> _Your task_: Return each line of the listing that has the word "input" in it.

*** Material for the task Section Begins ***

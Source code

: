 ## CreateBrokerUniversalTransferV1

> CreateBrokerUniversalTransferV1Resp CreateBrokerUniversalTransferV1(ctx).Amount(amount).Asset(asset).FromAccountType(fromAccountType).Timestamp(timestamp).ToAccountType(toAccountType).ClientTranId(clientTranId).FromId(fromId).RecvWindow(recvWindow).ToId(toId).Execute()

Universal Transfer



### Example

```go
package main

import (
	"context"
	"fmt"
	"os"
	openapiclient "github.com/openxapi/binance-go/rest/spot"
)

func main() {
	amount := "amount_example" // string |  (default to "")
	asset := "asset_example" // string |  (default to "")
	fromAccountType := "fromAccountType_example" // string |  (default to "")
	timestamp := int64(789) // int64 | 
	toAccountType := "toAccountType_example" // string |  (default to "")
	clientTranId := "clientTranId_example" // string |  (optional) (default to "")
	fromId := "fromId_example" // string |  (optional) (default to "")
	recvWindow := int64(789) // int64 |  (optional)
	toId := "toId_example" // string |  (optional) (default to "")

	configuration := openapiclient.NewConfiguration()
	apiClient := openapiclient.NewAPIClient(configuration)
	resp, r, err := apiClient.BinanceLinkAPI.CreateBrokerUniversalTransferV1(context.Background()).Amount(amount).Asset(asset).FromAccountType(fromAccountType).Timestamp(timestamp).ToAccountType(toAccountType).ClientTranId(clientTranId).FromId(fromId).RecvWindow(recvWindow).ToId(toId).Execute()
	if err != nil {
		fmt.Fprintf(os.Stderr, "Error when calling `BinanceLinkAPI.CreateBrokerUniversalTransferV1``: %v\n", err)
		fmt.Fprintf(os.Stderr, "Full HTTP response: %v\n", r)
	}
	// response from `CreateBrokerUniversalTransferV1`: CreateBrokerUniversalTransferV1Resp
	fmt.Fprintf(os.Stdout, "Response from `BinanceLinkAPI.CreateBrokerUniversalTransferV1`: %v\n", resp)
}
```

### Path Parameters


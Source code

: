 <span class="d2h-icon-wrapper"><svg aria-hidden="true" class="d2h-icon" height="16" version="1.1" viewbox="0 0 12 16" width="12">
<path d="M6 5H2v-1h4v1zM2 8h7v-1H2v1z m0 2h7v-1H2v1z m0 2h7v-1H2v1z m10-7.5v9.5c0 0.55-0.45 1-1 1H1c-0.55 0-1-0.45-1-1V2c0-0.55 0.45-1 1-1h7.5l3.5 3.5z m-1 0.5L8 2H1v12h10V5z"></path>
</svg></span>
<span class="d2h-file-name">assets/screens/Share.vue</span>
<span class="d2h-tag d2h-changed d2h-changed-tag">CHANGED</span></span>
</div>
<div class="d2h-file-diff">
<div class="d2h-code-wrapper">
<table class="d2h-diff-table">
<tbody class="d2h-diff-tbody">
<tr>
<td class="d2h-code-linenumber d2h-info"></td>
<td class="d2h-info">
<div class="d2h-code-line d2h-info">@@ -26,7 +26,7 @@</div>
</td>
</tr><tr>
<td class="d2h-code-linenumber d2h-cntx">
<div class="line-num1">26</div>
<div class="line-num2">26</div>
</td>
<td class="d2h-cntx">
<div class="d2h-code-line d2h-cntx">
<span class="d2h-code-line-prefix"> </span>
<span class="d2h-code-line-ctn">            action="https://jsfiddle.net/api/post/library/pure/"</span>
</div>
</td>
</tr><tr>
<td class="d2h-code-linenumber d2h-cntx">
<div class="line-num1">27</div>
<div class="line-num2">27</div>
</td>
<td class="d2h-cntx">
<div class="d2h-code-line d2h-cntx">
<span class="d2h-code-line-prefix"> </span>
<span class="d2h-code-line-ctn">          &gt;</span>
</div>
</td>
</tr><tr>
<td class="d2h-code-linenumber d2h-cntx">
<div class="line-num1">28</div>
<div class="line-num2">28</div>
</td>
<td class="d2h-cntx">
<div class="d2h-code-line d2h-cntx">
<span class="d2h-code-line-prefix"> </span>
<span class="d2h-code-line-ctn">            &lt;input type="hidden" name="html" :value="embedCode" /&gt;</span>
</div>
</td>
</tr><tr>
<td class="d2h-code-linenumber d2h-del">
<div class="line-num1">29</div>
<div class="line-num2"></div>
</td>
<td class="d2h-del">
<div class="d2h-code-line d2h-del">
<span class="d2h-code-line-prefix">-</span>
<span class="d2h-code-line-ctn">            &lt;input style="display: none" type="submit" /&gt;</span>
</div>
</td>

*** Material for the task Section Ends ***

> _Response area_:
<span class="d2h-code-line-ctn">            &lt;input type="hidden" name="html" :value="embedCode" /&gt;</span>
<span class="d2h-code-line-ctn">            &lt;input style="display: none" type="submit" /&gt;</span>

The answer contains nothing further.